Percy: *driving cart* हे Gordon, what are आप looking for?
Gordon: NONE OF YOUR BUSINESS!!
Percy: Sorry *takes off*
Gordon: Aha! I found the case. *opens case* WHAT?! There's no film in here!! AAAGGGHHHHHHH!!!!
Percy: *backs up* Are आप alright? I know it's none of my business, but आप seem upset right now.
Gordon: Yes, and I need your help with something. I accidentally fell out of Hawkeye's train. He's waiting for me at a siding. Take me to him.
Percy: Sure thing. Hop on
Gordon: *hops on cart*

Meanwhile with Hawkeye

engineers: It's all clear Hawkeye, आप can go.
Hawkeye: Thank you. *pulls lever*
Percy: *driving cart*
Gordon: Shit! He's taking off without me.
Percy: Are आप sure you're with him?
Gordon: Yes, I'm sure. *pushes Percy off cart*
engineers: Whoa! What's with that pony?
Percy: He has some vengeance to make.
engineers: Uh, ok.
Hawkeye: *going 30*
Gordon: *Following at 40*
Hawkeye: *gets onto mainline*
Gordon: Ugh! This train is in my way, and it's five miles long!! *puts on brakes*

But Gordon was getting closer to Hawkeye's train, and soon crashed into it.

In front of Hawkeye, a signal turned red.
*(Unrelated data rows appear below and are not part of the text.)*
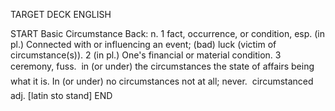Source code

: TARGET DECK
ENGLISH

START
Basic
Circumstance
Back: n. 1 fact, occurrence, or condition, esp. (in pl.) Connected with or influencing an event; (bad) luck (victim of circumstance(s)). 2 (in pl.) One's financial or material condition. 3 ceremony, fuss.  in (or under) the circumstances the state of affairs being what it is. In (or under) no circumstances not at all; never.  circumstanced adj. [latin sto stand]
END
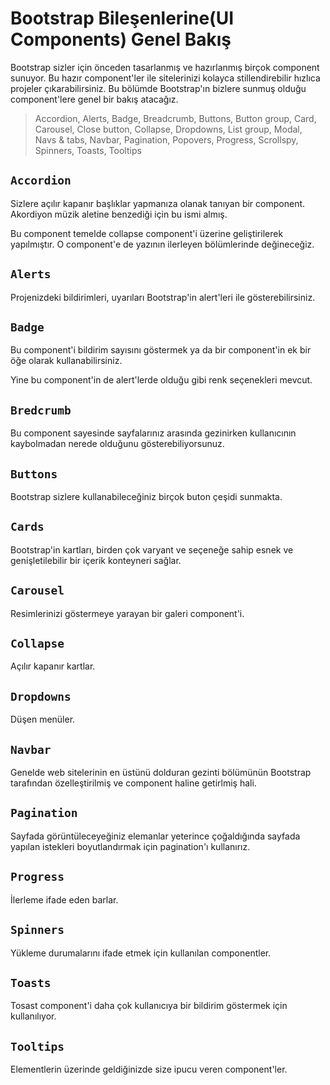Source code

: # **Bootstrap Bileşenlerine(UI Components) Genel Bakış**
Bootstrap sizler için önceden tasarlanmış ve hazırlanmış birçok component sunuyor. Bu hazır component'ler ile sitelerinizi kolayca stillendirebilir hızlıca projeler çıkarabilirsiniz. Bu bölümde Bootstrap'ın bizlere sunmuş olduğu component'lere genel bir bakış atacağız.

>Accordion, Alerts, Badge, Breadcrumb, Buttons, Button group, Card, Carousel, Close button, Collapse, Dropdowns, List group, Modal, Navs & tabs, Navbar, Pagination, Popovers, Progress, Scrollspy, Spinners, Toasts, Tooltips

## **`Accordion`**
Sizlere açılır kapanır başlıklar yapmanıza olanak tanıyan bir component. Akordiyon müzik aletine benzediği için bu ismi almış.

Bu component temelde collapse component'i üzerine geliştirilerek yapılmıştır. O component'e de yazının ilerleyen bölümlerinde değineceğiz.

## **`Alerts`**
Projenizdeki bildirimleri, uyarıları Bootstrap'in alert'leri ile gösterebilirsiniz.

## **`Badge`**

Bu component'i bildirim sayısını göstermek ya da bir component'in ek bir öğe olarak kullanabilirsiniz.

Yine bu component'in de alert'lerde olduğu gibi renk seçenekleri mevcut.

## **`Bredcrumb`**

Bu component sayesinde sayfalarınız arasında gezinirken kullanıcının kaybolmadan nerede olduğunu gösterebiliyorsunuz.

## **`Buttons`**

Bootstrap sizlere kullanabileceğiniz birçok buton çeşidi sunmakta.

## **`Cards`**

Bootstrap'in kartları, birden çok varyant ve seçeneğe sahip esnek ve genişletilebilir bir içerik konteyneri sağlar.

## **`Carousel`**
Resimlerinizi göstermeye yarayan bir galeri component'i.

## **`Collapse`**
Açılır kapanır kartlar.

## **`Dropdowns`**
Düşen menüler.

## **`Navbar`**

Genelde web sitelerinin en üstünü dolduran gezinti bölümünün Bootstrap tarafından özelleştirilmiş ve component haline getirlmiş hali.

## **`Pagination`**
Sayfada görüntüleceyeğiniz elemanlar yeterince çoğaldığında sayfada yapılan istekleri boyutlandırmak için pagination'ı kullanırız. 

## **`Progress`**
İlerleme ifade eden barlar.

## **`Spinners`**
Yükleme durumalarını ifade etmek için kullanılan componentler.

## **`Toasts`**

Tosast component'i daha çok kullanıcıya bir bildirim göstermek için kullanılıyor.

## **`Tooltips`**

Elementlerin üzerinde geldiğinizde size ipucu veren component'ler.



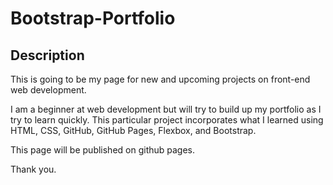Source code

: # Bootstrap-Portfolio

## Description

This is going to be my page for new and upcoming projects on front-end web development.

I am a beginner at web development but will try to build up my portfolio as I try to learn quickly. This particular project incorporates what I learned using HTML, CSS, GitHub, GitHub Pages, Flexbox, and Bootstrap.

This page will be published on github pages.

Thank you.



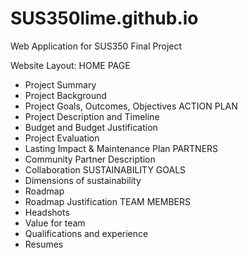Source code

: # SUS350lime.github.io
Web Application for SUS350 Final Project

Website Layout:
HOME PAGE
- Project Summary
- Project Background
- Project Goals, Outcomes, Objectives
ACTION PLAN
- Project Description and Timeline
- Budget and Budget Justification
- Project Evaluation
- Lasting Impact & Maintenance Plan
PARTNERS 
- Community Partner Description
- Collaboration
SUSTAINABILITY GOALS
- Dimensions of sustainability
- Roadmap
- Roadmap Justification
TEAM MEMBERS
- Headshots
- Value for team
- Qualifications and experience
- Resumes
Hawkeye: *stops train* What is it now?
Percy: *stops अगला to Hawkeye in truck* Hawkeye, come quick!
Hawkeye: *climbs out of cab* What happened?
Percy: Gordon pushed me out of a cart, and ran into your train.
Hawkeye: Oh damnit. *gets in truck*
Percy: *Drives*
Hawkeye: Wait, I forgot something. *jumps out of truck*
Percy: *stops* I'll bet another टट्टू is falling out of another vehicle somewhere.
Hawkeye: *goes back in cab*
Percy: What is he doing?
Hawkeye: *grabs breifcase then kills fire*
Percy: *honks horn* Hurry up!
Hawkeye: *climbs out of cab, and runs to truck*
Percy: What were आप doing?
Hawkeye: *gets in truck* Hollywood work. Let's go
Percy: *drives*

At the other side of the train

Gordon: *laying on ground*
Hawkeye: *sees Gordon*
Gordon: *sees briefcase* THERE IT IS!!!!
Doctors: Get him in the रोगी वाहन, एम्बुलेंस quickly.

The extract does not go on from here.